*** Provided data ***

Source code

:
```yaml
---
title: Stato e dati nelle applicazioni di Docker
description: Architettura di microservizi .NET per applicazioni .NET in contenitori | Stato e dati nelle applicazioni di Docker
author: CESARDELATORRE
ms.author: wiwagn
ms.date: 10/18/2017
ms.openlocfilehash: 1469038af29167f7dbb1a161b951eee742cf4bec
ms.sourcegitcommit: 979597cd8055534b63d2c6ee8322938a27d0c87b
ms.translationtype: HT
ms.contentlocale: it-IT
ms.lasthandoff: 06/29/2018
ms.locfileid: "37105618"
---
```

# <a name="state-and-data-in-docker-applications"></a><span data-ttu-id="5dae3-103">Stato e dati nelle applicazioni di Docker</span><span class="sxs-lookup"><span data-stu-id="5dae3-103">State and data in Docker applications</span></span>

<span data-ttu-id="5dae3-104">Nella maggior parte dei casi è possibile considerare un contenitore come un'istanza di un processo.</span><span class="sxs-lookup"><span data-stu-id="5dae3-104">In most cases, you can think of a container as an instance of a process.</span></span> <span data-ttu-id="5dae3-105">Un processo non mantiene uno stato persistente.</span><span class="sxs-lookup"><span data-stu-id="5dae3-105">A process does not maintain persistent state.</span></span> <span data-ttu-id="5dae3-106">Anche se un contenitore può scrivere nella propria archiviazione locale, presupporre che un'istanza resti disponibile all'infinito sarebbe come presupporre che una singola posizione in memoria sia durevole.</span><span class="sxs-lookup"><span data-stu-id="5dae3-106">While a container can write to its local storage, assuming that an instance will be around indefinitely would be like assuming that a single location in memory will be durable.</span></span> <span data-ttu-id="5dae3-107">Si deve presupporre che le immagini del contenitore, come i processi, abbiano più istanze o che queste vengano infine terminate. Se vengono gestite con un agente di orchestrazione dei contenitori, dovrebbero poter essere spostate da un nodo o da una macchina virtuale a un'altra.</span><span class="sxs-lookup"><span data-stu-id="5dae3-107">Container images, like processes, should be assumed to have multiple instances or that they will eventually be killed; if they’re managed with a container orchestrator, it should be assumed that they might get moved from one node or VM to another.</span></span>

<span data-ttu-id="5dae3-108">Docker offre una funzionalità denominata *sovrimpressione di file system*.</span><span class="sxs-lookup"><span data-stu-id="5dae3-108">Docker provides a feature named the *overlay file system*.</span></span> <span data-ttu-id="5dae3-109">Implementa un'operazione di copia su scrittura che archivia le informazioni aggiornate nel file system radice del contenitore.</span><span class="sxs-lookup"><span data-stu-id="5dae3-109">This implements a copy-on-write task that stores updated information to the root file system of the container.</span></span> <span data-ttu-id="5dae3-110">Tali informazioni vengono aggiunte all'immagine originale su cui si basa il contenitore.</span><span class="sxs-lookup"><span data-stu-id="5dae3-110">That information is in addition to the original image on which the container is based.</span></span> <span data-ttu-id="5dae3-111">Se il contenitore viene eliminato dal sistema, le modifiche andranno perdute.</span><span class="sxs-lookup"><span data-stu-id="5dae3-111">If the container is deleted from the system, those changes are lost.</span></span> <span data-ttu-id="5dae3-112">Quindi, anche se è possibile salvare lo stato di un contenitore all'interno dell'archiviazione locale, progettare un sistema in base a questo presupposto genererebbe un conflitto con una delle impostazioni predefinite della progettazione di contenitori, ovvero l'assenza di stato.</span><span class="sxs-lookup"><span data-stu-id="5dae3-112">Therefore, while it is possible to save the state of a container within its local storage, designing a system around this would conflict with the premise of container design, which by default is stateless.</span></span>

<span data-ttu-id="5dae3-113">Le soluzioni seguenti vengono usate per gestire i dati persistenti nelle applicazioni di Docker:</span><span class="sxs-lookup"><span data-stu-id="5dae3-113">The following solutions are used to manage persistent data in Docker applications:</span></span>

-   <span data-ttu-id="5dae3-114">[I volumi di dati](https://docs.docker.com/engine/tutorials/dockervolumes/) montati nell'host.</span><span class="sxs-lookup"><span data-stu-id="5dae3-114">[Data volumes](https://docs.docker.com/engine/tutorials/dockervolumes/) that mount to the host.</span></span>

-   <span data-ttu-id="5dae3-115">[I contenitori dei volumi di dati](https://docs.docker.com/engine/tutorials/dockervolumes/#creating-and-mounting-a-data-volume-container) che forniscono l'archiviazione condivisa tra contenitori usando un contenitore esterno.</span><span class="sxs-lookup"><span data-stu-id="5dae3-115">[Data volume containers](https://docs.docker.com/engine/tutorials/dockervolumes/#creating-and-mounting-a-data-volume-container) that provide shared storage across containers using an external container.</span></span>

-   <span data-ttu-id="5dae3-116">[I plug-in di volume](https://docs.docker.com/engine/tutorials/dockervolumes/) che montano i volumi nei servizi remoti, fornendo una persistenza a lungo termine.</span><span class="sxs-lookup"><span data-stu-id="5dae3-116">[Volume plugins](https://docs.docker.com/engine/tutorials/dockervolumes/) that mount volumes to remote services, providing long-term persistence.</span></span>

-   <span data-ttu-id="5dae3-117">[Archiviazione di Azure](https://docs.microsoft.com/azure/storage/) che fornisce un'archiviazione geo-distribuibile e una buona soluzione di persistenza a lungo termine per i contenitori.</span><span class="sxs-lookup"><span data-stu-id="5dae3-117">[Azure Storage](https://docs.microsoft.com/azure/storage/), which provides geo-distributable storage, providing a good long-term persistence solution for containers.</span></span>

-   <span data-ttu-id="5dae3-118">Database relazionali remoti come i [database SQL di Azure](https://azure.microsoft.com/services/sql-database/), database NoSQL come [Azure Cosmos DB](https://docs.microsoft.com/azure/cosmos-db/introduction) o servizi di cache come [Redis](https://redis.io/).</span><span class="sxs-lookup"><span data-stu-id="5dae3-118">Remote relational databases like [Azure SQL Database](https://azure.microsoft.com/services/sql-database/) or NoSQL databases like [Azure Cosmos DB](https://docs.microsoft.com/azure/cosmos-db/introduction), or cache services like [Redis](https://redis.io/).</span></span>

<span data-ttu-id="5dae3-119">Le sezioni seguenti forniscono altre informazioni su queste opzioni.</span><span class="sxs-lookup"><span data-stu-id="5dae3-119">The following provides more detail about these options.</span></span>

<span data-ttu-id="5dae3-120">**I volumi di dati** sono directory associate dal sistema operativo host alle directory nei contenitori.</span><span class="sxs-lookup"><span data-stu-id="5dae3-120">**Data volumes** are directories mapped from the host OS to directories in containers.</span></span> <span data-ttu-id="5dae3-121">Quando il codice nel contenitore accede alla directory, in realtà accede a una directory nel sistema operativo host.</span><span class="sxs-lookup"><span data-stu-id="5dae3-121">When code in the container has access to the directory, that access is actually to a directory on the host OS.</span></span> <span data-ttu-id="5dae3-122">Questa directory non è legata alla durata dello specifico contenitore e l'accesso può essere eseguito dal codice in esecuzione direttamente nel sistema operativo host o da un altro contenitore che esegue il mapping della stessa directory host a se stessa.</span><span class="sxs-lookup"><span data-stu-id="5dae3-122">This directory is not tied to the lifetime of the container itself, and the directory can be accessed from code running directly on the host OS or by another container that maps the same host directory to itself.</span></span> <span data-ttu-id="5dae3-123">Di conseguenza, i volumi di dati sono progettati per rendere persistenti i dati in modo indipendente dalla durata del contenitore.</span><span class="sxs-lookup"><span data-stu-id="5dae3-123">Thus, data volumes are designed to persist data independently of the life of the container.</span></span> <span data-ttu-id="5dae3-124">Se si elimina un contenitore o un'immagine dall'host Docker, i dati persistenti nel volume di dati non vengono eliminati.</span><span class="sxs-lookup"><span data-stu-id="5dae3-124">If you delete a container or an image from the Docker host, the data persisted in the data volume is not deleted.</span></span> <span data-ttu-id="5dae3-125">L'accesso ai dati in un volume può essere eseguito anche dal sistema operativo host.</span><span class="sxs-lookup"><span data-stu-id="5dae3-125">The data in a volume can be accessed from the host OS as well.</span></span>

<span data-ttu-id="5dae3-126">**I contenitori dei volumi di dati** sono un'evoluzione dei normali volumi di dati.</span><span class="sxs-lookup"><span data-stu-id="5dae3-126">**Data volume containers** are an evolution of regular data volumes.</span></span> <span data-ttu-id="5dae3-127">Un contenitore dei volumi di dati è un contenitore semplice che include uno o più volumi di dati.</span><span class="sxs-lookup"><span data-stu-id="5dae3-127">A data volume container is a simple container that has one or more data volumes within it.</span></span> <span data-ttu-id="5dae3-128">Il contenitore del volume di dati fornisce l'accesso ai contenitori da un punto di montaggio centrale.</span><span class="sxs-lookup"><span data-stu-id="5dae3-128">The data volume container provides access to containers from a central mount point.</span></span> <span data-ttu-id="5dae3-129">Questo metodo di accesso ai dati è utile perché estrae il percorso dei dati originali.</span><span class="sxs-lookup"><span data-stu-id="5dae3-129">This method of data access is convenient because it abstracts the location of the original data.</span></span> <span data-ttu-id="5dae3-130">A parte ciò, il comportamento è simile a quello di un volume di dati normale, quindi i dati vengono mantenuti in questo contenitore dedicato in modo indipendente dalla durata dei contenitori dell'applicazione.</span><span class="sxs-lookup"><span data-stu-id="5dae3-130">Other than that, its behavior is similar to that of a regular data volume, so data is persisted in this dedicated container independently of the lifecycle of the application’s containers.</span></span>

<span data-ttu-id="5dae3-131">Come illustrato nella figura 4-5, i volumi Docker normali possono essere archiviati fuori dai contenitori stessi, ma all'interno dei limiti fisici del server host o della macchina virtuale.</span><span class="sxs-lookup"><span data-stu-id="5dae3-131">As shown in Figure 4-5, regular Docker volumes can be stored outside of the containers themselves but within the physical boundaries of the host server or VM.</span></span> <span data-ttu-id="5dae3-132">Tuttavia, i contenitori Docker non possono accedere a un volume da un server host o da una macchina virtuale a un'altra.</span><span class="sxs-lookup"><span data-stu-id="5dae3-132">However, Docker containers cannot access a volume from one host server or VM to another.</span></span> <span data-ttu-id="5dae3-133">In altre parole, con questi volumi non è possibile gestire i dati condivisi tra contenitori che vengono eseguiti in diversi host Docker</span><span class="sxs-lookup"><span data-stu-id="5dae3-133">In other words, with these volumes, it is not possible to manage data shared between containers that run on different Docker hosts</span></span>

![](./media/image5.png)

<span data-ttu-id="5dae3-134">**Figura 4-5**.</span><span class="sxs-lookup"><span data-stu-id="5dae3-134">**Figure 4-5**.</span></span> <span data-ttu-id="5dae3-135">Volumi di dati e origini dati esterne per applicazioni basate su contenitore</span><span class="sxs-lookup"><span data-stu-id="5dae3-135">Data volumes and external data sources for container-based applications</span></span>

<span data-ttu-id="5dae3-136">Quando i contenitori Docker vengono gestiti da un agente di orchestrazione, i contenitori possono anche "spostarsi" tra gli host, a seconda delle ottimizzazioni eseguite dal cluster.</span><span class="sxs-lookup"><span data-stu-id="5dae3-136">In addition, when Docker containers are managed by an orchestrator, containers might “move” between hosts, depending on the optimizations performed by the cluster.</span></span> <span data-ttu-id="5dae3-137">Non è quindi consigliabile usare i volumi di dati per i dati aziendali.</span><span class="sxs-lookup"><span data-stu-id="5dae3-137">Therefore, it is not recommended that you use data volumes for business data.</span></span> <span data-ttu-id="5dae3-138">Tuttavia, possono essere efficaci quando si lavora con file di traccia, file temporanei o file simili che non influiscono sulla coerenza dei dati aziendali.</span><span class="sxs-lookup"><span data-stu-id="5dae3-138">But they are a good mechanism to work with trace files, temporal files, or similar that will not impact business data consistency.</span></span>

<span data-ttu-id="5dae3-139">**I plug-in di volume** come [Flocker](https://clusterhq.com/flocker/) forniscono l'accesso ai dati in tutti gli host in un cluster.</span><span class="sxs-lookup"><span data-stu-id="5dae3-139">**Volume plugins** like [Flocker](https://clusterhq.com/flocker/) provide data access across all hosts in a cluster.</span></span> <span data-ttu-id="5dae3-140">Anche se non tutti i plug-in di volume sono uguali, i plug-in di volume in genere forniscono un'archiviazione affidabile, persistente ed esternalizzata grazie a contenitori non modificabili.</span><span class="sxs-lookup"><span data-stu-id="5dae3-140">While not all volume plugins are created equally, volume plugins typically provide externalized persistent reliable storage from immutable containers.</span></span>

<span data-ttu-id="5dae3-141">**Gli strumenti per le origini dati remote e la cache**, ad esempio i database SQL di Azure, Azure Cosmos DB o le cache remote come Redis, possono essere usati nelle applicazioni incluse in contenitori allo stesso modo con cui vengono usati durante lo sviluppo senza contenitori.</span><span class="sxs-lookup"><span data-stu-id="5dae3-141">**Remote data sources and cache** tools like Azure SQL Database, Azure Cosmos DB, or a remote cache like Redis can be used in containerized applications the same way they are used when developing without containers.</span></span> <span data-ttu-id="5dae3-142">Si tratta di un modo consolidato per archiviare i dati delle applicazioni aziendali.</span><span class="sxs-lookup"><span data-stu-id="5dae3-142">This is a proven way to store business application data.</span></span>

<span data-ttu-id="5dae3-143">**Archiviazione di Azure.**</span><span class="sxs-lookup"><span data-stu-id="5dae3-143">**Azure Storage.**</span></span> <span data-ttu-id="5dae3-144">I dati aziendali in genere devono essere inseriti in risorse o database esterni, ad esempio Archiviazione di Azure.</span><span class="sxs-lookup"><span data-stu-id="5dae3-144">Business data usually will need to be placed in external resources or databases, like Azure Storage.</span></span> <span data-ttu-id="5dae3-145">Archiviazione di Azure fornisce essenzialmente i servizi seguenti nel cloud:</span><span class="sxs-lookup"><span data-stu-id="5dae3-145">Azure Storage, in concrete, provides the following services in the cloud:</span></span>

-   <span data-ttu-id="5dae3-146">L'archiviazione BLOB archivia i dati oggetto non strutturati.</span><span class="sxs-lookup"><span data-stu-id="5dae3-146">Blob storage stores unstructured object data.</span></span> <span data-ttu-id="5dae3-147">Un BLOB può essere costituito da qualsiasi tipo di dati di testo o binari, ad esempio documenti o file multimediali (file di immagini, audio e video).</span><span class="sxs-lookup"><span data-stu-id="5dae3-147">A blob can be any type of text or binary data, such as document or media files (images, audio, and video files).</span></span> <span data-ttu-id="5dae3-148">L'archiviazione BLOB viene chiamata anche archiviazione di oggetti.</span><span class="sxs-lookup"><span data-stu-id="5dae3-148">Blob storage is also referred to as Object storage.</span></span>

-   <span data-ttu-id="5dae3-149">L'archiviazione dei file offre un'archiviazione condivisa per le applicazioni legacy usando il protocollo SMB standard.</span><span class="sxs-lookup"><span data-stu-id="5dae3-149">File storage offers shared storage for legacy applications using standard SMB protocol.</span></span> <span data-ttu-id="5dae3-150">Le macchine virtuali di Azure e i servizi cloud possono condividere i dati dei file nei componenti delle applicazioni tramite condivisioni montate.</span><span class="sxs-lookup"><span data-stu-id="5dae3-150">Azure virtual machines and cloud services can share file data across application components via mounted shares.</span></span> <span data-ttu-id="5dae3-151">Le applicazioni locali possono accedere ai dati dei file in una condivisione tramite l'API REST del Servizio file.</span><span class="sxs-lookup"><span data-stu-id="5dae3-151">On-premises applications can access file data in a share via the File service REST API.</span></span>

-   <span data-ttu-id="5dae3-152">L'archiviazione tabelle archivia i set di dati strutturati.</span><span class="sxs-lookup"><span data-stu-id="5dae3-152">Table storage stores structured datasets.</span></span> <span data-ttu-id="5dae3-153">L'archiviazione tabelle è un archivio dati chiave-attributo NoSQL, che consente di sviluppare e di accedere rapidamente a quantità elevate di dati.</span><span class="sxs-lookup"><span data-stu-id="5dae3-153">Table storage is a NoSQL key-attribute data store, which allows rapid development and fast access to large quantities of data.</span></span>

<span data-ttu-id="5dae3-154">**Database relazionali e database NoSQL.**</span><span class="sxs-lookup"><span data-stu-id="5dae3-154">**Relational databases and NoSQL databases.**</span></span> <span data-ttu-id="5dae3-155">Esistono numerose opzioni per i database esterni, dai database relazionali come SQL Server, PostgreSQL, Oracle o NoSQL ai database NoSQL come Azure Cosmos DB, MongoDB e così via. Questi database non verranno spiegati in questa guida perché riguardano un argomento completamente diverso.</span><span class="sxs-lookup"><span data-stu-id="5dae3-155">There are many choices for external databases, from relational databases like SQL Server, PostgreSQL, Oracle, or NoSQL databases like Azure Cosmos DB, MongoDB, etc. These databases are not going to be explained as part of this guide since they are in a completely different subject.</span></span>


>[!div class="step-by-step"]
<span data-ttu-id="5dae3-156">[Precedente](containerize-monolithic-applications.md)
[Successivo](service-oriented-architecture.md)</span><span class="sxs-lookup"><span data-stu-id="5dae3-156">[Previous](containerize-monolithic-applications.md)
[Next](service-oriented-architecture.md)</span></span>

***

_Exercise_
The lines that contain the word "author" are wanted; copy each of them from the records.

_Written answer_
author: CESARDELATORRE
ms.author: wiwagn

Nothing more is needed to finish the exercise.